> **AIM OF THE EXERCISE**
Quote only the span from the first line of the entries to the line containing "### When there's", both ends kept. Leave every picture out.

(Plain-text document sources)
------------------------

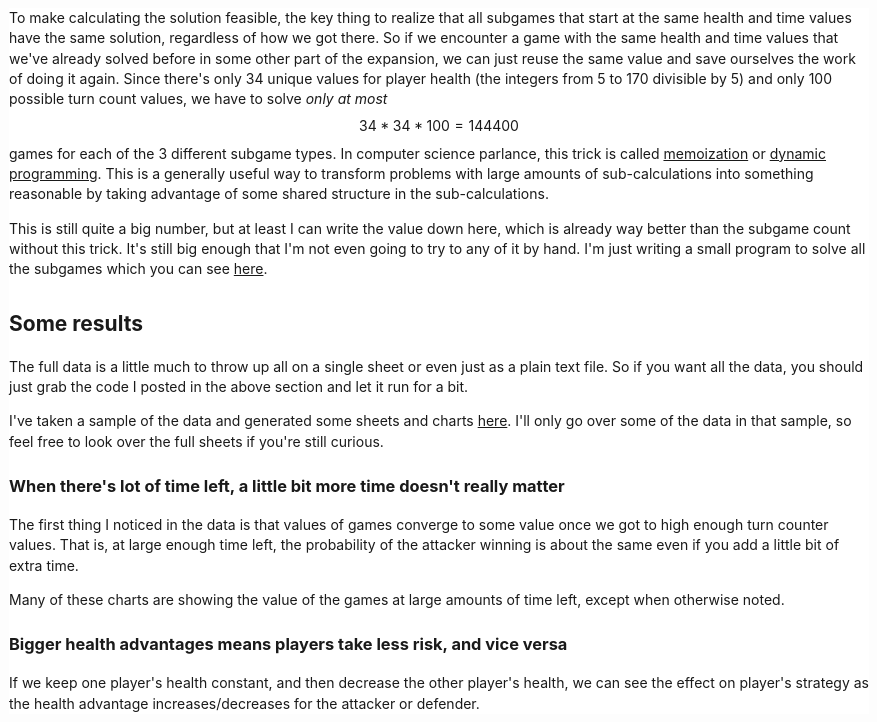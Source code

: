 To make calculating the solution feasible, the key thing to realize that all subgames that start at the
same health and time values have the same solution, regardless of how we got there. So if we
encounter a game with the same health and time values that we've already solved before
in some other part of the expansion, we can just reuse the same value and save ourselves
the work of doing it again. Since there's only 34 unique values for player health (the integers from 5 to 170
divisible by 5) and only 100 possible turn count values, we have to solve _only at most_
$$ 34 * 34 * 100 = 144400 $$ games for each of the 3 different subgame types. In
computer science parlance, this trick is called [memoization](https://en.wikipedia.org/wiki/Memoization)
or [dynamic programming](https://en.wikipedia.org/wiki/Dynamic_programming). This is a generally useful
way to transform problems with large amounts of sub-calculations into something reasonable by taking
advantage of some shared structure in the sub-calculations.

This is still quite a big number, but at least I can write the value down here, which is already
way better than the subgame count without this trick. It's still big enough that I'm not even going to try
to any of it by hand. I'm just writing a small program to solve all the subgames which you can see
[here](https://github.com/laganojunior/lalaheadpats_code/blob/master/josie_mixup/generate_game_results.py).

## Some results

The full data is a little much to throw up all on a single sheet or even just as a plain text file.
So if you want all the data, you should just grab the code I posted in the above section and let it run for a bit.

I've taken a sample of the data and generated some sheets and charts
[here](https://docs.google.com/spreadsheets/d/1u54LSFOU4JtuN9Xq6uiPigC3kQTB1OilYR27R2lS-uM/edit?usp=sharing).
I'll only go over some of the data in that sample, so feel free to look over the full sheets
if you're still curious.

### When there's lot of time left, a little bit more time doesn't really matter

The first thing I noticed in the data is that values of games converge to some value once
we got to high enough turn counter values. That is, at large enough time left, the probability of the
attacker winning is about the same even if you add a little bit of extra time.

Many of these charts are showing the value of the games at large amounts of time left, except when otherwise noted.

### Bigger health advantages means players take less risk, and vice versa

If we keep one player's health constant, and then decrease the other player's health, we
can see the effect on player's strategy as the health advantage increases/decreases for
the attacker or defender.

------------------------

> **EXERCISE OUTPUT**
Source code

: To make calculating the solution feasible, the key thing to realize that all subgames that start at the
same health and time values have the same solution, regardless of how we got there. So if we
encounter a game with the same health and time values that we've already solved before
in some other part of the expansion, we can just reuse the same value and save ourselves
the work of doing it again. Since there's only 34 unique values for player health (the integers from 5 to 170
divisible by 5) and only 100 possible turn count values, we have to solve _only at most_
$$ 34 * 34 * 100 = 144400 $$ games for each of the 3 different subgame types. In
computer science parlance, this trick is called [memoization](https://en.wikipedia.org/wiki/Memoization)
or [dynamic programming](https://en.wikipedia.org/wiki/Dynamic_programming). This is a generally useful
way to transform problems with large amounts of sub-calculations into something reasonable by taking
advantage of some shared structure in the sub-calculations.

This is still quite a big number, but at least I can write the value down here, which is already
way better than the subgame count without this trick. It's still big enough that I'm not even going to try
to any of it by hand. I'm just writing a small program to solve all the subgames which you can see
[here](https://github.com/laganojunior/lalaheadpats_code/blob/master/josie_mixup/generate_game_results.py).

## Some results

The full data is a little much to throw up all on a single sheet or even just as a plain text file.
So if you want all the data, you should just grab the code I posted in the above section and let it run for a bit.

I've taken a sample of the data and generated some sheets and charts
[here](https://docs.google.com/spreadsheets/d/1u54LSFOU4JtuN9Xq6uiPigC3kQTB1OilYR27R2lS-uM/edit?usp=sharing).
I'll only go over some of the data in that sample, so feel free to look over the full sheets
if you're still curious.

### When there's lot of time left, a little bit more time doesn't really matter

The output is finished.